Strokes and Styles, Hyderabad art exhibition showcases mental health issues and melancholia

The three artists are Rinku Choudhary, Protyusha Mitra and Dinar Sultana from Delhi, Calcutta and Dhaka respectively. 

Published: 12th June 2019 11:50 AM  |   Last Updated: 12th June 2019 12:13 PM   |  A+A-

art exhibition

Triloka, the ongoing exhibition showcases the works of three young female artists at Shrishti Art Gallery.

Express News Service

Triloka, the ongoing exhibition showcasing the works of three young female artists at Shrishti Art Gallery, Jubilee Hills highlights their styles and themes which range from urban melancholia, mental health issues to parched lands and more.
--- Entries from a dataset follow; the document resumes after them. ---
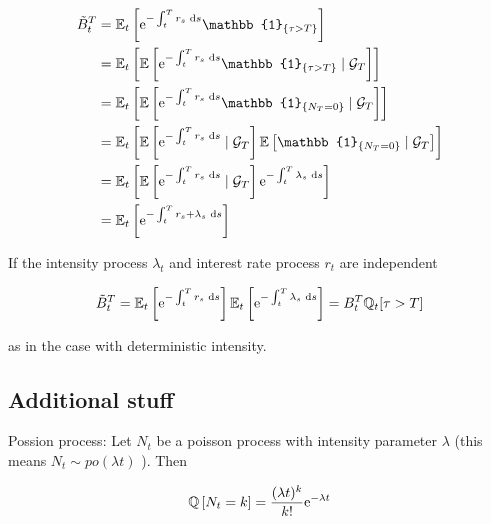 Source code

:$$
\begin{aligned}
\tilde{B}_{t}^{T} & =\E_{t}\left[\e^{-\int_{t}^{T} r_{s} \d  s} \mathbb{1}_{\{\tau>T\}}\right] \\
& =\E_{t}\left[\E\left[\e^{-\int_{t}^{T} r_{s} \d  s} \mathbb{1}_{\{\tau>T\}} \mid \mathcal{G}_{T}\right]\right] \\
& =\E_{t}\left[\E\left[\e^{-\int_{t}^{T} r_{s} \d  s} \mathbb{1}_{\left\{N_{T}=0\right\}} \mid \mathcal{G}_{T}\right]\right] \\
& =\E_{t}\left[\E\left[\e^{-\int_{t}^{T} r_{s} \d  s} \mid \mathcal{G}_{T}\right] \E\left[\mathbb{1}_{\left\{N_{T}=0\right\}} \mid \mathcal{G}_{T}\right]\right] \\
& =\E_{t}\left[\E\left[\e^{-\int_{t}^{T} r_{s} \d  s} \mid \mathcal{G}_{T}\right] \e^{-\int_{t}^{T} \lambda_{s} \d  s}\right] \\
& =\E_{t}\left[\e^{-\int_{t}^{T} r_{s}+\lambda_{s} \d  s}\right]
\end{aligned}
$$

If the intensity process $\lambda_{t}$ and interest rate process $r_{t}$ are independent

$$
\tilde{B}_{t}^{T}=\E_{t}\left[\e^{-\int_{t}^{T} r_{s} \d  s}\right] \E_{t}\left[\e^{-\int_{t}^{T} \lambda_{s} \d  s}\right]=B_{t}^{T} \Q_{t}[\tau>T]
$$

as in the case with deterministic intensity.

\subsection{Additional stuff}
Possion process: Let $N_{t}$ be a poisson process with intensity parameter $\lambda$ (this means $N_{t} \sim p o(\lambda t)$ ). Then

$$
\Q\left[N_{t}=k\right]=\frac{(\lambda t)^{k}}{k!} \e^{-\lambda t}
$$


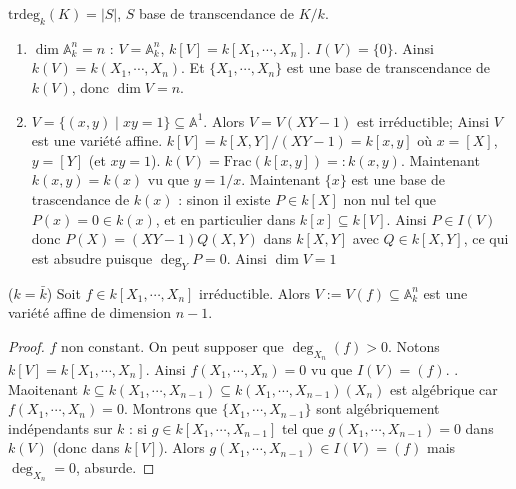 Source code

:             \begin{defi}
                $\mathrm{trdeg}_k(K) = |S|$, $S$ base de transcendance de $K/k$.
            \end{defi}
            \begin{expl}
                \begin{enumerate}
                    \item $\dim \mathbb{A}_k^n = n$ : $V = \mathbb{A}_k^n$, $k[V] = k[X_1, \cdots, X_n]$. $I(V) = \{0\}$. Ainsi $k(V) = k(X_1, \cdots, X_n)$. Et $\{X_1, \cdots, X_n\}$ est une base de transcendance de $k(V)$, donc $\dim V = n$.
                    \item $V = \{(x,y) \mid xy = 1\} \subseteq \mathbb{A}^1$. Alors $V = V(XY - 1)$ est irréductible; Ainsi $V$ est une variété affine. $k[V] = k[X,Y]/(XY - 1) = k[x,y]$ où $x = [X]$, $y = [Y]$ (et $xy = 1$). $k(V) = \mathrm{Frac} (k[x,y]) =: k(x,y)$. Maintenant $k(x,y) = k(x)$ vu que $y = 1/x$. Maintenant $\{x\}$ est une base de trascendance de $k(x)$ : sinon il existe $P \in k[X]$ non nul tel que $P(x) = 0 \in k(x)$, et en particulier dans $k[x] \subseteq k[V]$. Ainsi $P \in I(V)$ donc $P(X) = (XY - 1)Q(X,Y)$ dans $k[X,Y]$ avec $Q \in k[X,Y]$, ce qui est absudre puisque $\deg_YP = 0$. Ainsi $\dim V = 1$
                \end{enumerate} 
            \end{expl}
            \begin{lemm}
                ($k = \bar k$) Soit $f \in k[X_1, \cdots, X_n]$ irréductible. Alors $V := V(f) \subseteq \mathbb{A}_k^n$ est une variété affine de dimension $n-1$.
            \end{lemm}
            \begin{proof}
                $f$ non constant. On peut supposer que $\deg_{X_n}(f) > 0$. Notons $k[V] = k[X_1, \cdots, X_n]$. Ainsi $f(X_1, \cdots, X_n) = 0$ vu que $I(V) = (f)$. . Maoitenant $k \subseteq k(X_1, \cdots, X_{n-1}) \subseteq k(X_1, \cdots, X_{n-1})(X_n)$ est algébrique car $f(X_1, \cdots, X_n) = 0$. Montrons que $\{X_1, \cdots, X_{n-1}\}$ sont algébriquement indépendants sur $k$ : si $g \in k[X_1, \cdots, X_{n-1}]$ tel que $g(X_1, \cdots, X_{n-1}) = 0$ dans $k(V)$ (donc dans $k[V]$). Alors $g(X_1, \cdots, X_{n-1}) \in I(V) = (f)$ mais $\deg_{X_n} = 0$, absurde.
            \end{proof} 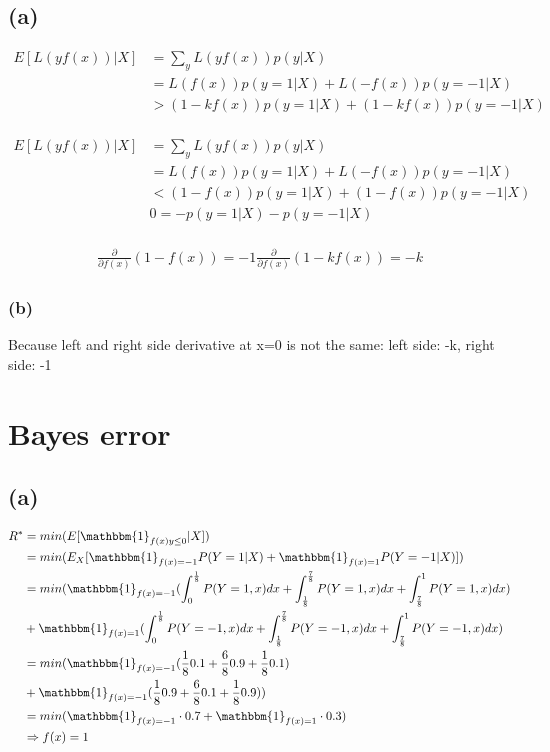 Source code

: \documentclass[a4paper]{scrartcl}
\begin{document}
  \subsection*{(a)}
    \begin{align*}
      E[L(yf(x)) \vert X]
      &= \sum_y L(yf(x)) p(y\vert X) \\
      &=  L(f(x)) p(y=1\vert X) + L(-f(x)) p(y=-1\vert X) \\
      &> (1-k f(x)) p(y=1\vert X) + (1-k f(x)) p(y=-1\vert X) \\
    \end{align*}

    \begin{align*}
      E[L(yf(x)) \vert X]
      &= \sum_y L(yf(x)) p(y\vert X) \\
      &=  L(f(x)) p(y=1\vert X) + L(-f(x)) p(y=-1\vert X) \\
      &< (1-f(x)) p(y=1\vert X) + (1-f(x)) p(y=-1\vert X) \\
      &0 = - p(y=1\vert X) - p(y=-1\vert X) \\
    \end{align*}

    \begin{align*}
      \frac{\partial}{\partial f(x)} (1-f(x)) = -1
      \frac{\partial}{\partial f(x)} (1-kf(x)) = -k
    \end{align*}




  \subsubsection*{(b)}
    Because left and right side derivative at x=0 is not the same:
    left side: -k, right side: -1

\section{Bayes error}
  \subsection*{(a)}
    \begin{align*}
      R^* & = min(E[\mathbbm{1}_{f(x) y\leq 0} \vert X])\\
      & = min(E_X [\mathbbm{1}_{f(x)=-1} P(Y=1 \vert X)+ \mathbbm{1}_{f(x)=1} P(Y=-1 \vert X)])\\
      & = min(\mathbbm{1}_{f(x)=-1} (\int_0^\frac{1}{8}P(Y=1, x) dx + \int_\frac{1}{8}^\frac{7}{8} P(Y=1, x) dx + \int_\frac{7}{8}^1 P(Y=1, x) dx)\\
      & + \mathbbm{1}_{f(x)=1} (\int_0^\frac{1}{8}P(Y=-1, x) dx + \int_\frac{1}{8}^\frac{7}{8} P(Y=-1, x) dx + \int_\frac{7}{8}^1 P(Y=-1, x) dx)\\
      & = min(\mathbbm{1}_{f(x)=-1} (\frac{1}{8}0.1 + \frac{6}{8} 0.9 + \frac{1}{8} 0.1)\\
      & + \mathbbm{1}_{f(x)=-1} (\frac{1}{8}0.9 + \frac{6}{8} 0.1 + \frac{1}{8} 0.9))\\
      & = min(\mathbbm{1}_{f(x)=-1} \cdot 0.7 + \mathbbm{1}_{f(x)=1} \cdot 0.3)\\
      & \Rightarrow f(x) = 1
    \end{align*}
\end{document}
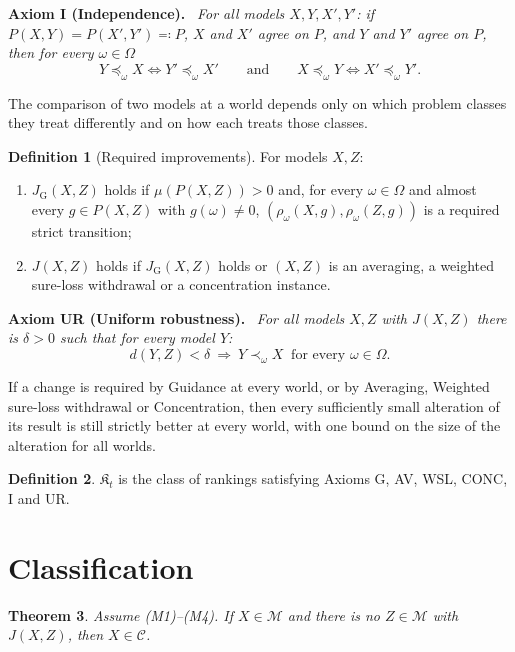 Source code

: \documentclass[11pt]{article}
\newtheorem{theorem}{Theorem}[section]
\theoremstyle{definition}
\newtheorem{definition}[theorem]{Definition}
\newenvironment{axiom}[1]{\par\medskip\noindent\textbf{Axiom #1.}\ \itshape}{\par\medskip}
\newcommand{\M}{\mathcal M}
\newcommand{\C}{\mathcal C}
\newcommand{\K}{\mathfrak K}
\newcommand{\GU}{\mathrm{G}}
\begin{document}
\begin{axiom}{I (Independence)}
For all models $X,Y,X',Y'$: if $P(X,Y)=P(X',Y')\eqqcolon P$, $X$ and $X'$ agree on $P$, and $Y$ and $Y'$ agree on $P$, then for every $\omega\in\Omega$
\[
Y\preceq_\omega X\iff Y'\preceq_\omega X'\qquad\text{and}\qquad X\preceq_\omega Y\iff X'\preceq_\omega Y'.
\]
\end{axiom}
\noindent The comparison of two models at a world depends only on which problem classes they treat differently and on how each treats those classes.

\begin{definition}[Required improvements]\label{def:J}
For models $X,Z$:
\begin{enumerate}[label=(\alph*)]
\item $J_\GU(X,Z)$ holds if $\mu(P(X,Z))>0$ and, for every $\omega\in\Omega$ and almost every $g\in P(X,Z)$ with $g(\omega)\ne0$, $(\rho_\omega(X,g),\rho_\omega(Z,g))$ is a required strict transition;
\item $J(X,Z)$ holds if $J_\GU(X,Z)$ holds or $(X,Z)$ is an averaging, a weighted sure-loss withdrawal or a concentration instance.
\end{enumerate}
\end{definition}

\begin{axiom}{UR (Uniform robustness)}
For all models $X,Z$ with $J(X,Z)$ there is $\delta>0$ such that for every model $Y$:
\[
d(Y,Z)<\delta\ \Longrightarrow\ Y\prec_\omega X\ \text{ for every }\omega\in\Omega.
\]
\end{axiom}
\noindent If a change is required by Guidance at every world, or by Averaging, Weighted sure-loss withdrawal or Concentration, then every sufficiently small alteration of its result is still strictly better at every world, with one bound on the size of the alteration for all worlds.

\begin{definition}\label{def:class}
$\K_t$ is the class of rankings satisfying Axioms G, AV, WSL, CONC, I and UR.
\end{definition}

\section{Classification}\label{sec:classification}

\begin{theorem}\label{thm:classification}
Assume (M1)--(M4). If $X\in\M$ and there is no $Z\in\M$ with $J(X,Z)$, then $X\in\C$.
\end{theorem}
\end{document}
The three artists are Rinku Choudhary, Protyusha Mitra and Dinar Sultana from Delhi, Calcutta and Dhaka respectively. 

Despite the different themes what brings the three of them together for the art show is that they were part of ‘Emerging Palettes’, an annual showcase by the art gallery. The name of the show ‘Trilok’ suggests the culmination of three cities by three artists. 

In the artwork by Protyusha Mitra ‘The Turquoise Scape’ done in glaze on an enamel plate is a refulgence of green and cerulean shades flushing through the strokes with dentelle-like texture somewhat broken, slightly missing in gaps as the design progresses. The concave surface holds the colour giving an illusion of the earth itself with a few patches floating above the blue-jade mishmash. Next to it is the similar opus in a different name, in a different hue. Titled ‘The Burnt Orange Scape’ it is painted in shades of ochre, russet and scarlet.

Rinku Choudhary’s work ‘Sleeplessness all day, all night’ is self-explanatory. The row of six paintings done in mixed media on paper showcase abstract-figurative drawings with a large black spot appearing at different spots in the consecutive artwork(s). 

Dinar Sultana’s ‘The Dryness’ is a collection of seven discs created from natural fibre, flowers and crops. As a whole the artwork focuses on the agricultural crisis faced by farmers. The changing colours denote the changes in the temperament of not just the climate but in hearts of the peasants as well: arid with too much suffering.